I have a dataframe with the following sample data
Product quantity sold
a 30
at 20
am 10
b 5
bn 7
bt 90
c 76
c1 67
ct 54
m 12
t 87
n 12
I want to group the products that start with a into a new product name Art
, those that start with b
under name Brt
and those that start with c
into Crt
and leave products m
, t
and n
in the same dataframe into something below:
Product quantity sold
Art 60
Brt 102
Crt 197
m 12
t 87
n 12
CodePudding user response:
Since you have complex conditions, might be easy enough to just rename the ones you want.
import pandas as pd
df = pd.DataFrame({'Product': ['a', 'at', 'am', 'b', 'bn', 'bt', 'c', 'c1', 'ct', 'm', 't', 'n'],
'quantity sold ': [30, 20, 10, 5, 7, 90, 76, 67, 54, 12, 87, 12]})
df.loc[df['Product'].str.startswith('a'), 'Product'] = 'Art'
df.loc[df['Product'].str.startswith('b'), 'Product'] = 'Brt'
df.loc[df['Product'].str.startswith('c'), 'Product'] = 'Crt'
df.groupby('Product', as_index=False).sum()
Output
Product quantity sold
0 Art 60
1 Brt 102
2 Crt 197
3 m 12
4 n 12
5 t 87
CodePudding user response:
You can do it using str.map and dictionary:
grp = df['Product'].str[0].map({'a':'Art', 'b':'BRT', 'c':'CRT'}).fillna(df['Product'])
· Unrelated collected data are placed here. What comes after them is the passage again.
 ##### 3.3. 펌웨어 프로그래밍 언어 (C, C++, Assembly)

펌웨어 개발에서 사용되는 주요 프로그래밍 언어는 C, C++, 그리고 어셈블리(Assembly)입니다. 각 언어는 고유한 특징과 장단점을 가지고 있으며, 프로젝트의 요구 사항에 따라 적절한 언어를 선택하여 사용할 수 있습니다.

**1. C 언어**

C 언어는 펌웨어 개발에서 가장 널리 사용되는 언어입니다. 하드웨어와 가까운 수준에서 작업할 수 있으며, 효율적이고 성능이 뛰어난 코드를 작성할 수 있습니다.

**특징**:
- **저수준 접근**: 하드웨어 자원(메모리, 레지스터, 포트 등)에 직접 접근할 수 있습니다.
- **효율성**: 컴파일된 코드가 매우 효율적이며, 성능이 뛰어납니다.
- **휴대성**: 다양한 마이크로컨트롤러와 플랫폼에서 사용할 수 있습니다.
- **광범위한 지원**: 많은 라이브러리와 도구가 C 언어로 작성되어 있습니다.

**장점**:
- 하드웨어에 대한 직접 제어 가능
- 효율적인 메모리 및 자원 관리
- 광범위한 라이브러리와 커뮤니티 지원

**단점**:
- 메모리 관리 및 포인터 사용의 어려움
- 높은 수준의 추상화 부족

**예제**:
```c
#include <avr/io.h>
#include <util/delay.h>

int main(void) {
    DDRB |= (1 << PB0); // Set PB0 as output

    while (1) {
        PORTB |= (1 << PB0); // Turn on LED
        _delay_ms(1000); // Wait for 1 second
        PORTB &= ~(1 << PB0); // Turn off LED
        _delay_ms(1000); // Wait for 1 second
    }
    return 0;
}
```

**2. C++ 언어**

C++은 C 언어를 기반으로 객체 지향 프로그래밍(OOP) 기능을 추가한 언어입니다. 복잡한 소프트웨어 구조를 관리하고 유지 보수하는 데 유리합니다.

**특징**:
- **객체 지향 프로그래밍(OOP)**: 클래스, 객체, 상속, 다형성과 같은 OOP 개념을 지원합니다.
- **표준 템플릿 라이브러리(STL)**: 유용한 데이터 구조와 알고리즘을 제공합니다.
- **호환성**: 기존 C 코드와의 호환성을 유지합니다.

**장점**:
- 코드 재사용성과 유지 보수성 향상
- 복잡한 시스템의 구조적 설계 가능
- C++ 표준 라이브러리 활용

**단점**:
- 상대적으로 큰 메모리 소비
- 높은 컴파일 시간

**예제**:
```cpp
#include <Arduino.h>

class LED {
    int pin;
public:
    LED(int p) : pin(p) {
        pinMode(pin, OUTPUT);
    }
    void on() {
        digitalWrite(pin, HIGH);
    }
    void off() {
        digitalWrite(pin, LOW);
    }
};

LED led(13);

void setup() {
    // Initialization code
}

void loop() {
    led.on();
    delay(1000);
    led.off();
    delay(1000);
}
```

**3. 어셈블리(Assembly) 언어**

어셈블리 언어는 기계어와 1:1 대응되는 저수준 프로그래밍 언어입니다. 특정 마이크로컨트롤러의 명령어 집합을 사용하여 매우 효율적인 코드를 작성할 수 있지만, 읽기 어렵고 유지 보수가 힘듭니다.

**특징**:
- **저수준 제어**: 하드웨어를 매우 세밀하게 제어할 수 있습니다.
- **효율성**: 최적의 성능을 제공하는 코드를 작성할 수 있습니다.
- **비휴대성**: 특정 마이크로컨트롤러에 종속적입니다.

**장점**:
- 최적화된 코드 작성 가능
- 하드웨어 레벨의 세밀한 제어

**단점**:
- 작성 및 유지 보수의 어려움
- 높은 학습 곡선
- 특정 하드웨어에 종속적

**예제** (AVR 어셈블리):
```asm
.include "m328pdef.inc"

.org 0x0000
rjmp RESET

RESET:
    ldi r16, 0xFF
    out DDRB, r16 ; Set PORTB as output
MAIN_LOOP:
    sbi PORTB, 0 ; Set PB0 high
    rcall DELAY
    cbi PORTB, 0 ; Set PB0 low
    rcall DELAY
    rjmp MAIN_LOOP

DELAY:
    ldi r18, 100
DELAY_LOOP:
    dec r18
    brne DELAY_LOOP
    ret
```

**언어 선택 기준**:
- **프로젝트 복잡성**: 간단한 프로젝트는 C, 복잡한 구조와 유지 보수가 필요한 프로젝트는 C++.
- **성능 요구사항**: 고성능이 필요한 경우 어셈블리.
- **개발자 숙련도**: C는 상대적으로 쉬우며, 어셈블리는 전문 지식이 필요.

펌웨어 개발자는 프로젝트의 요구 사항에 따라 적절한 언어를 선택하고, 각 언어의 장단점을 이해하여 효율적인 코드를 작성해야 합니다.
df.groupby(grp)['quantity sold'].sum()
Output:
Product
Art 60
BRT 102
CRT 197
m 12
n 12
t 87
Name: quantity sold, dtype: int64
Here, we are using a shortcut for .str.get, str[0] indexing the first character from the string, then using map to create desired groups, and those values not in map are filled with the original values from df['Product']. Lastly, we groupby the newly created group.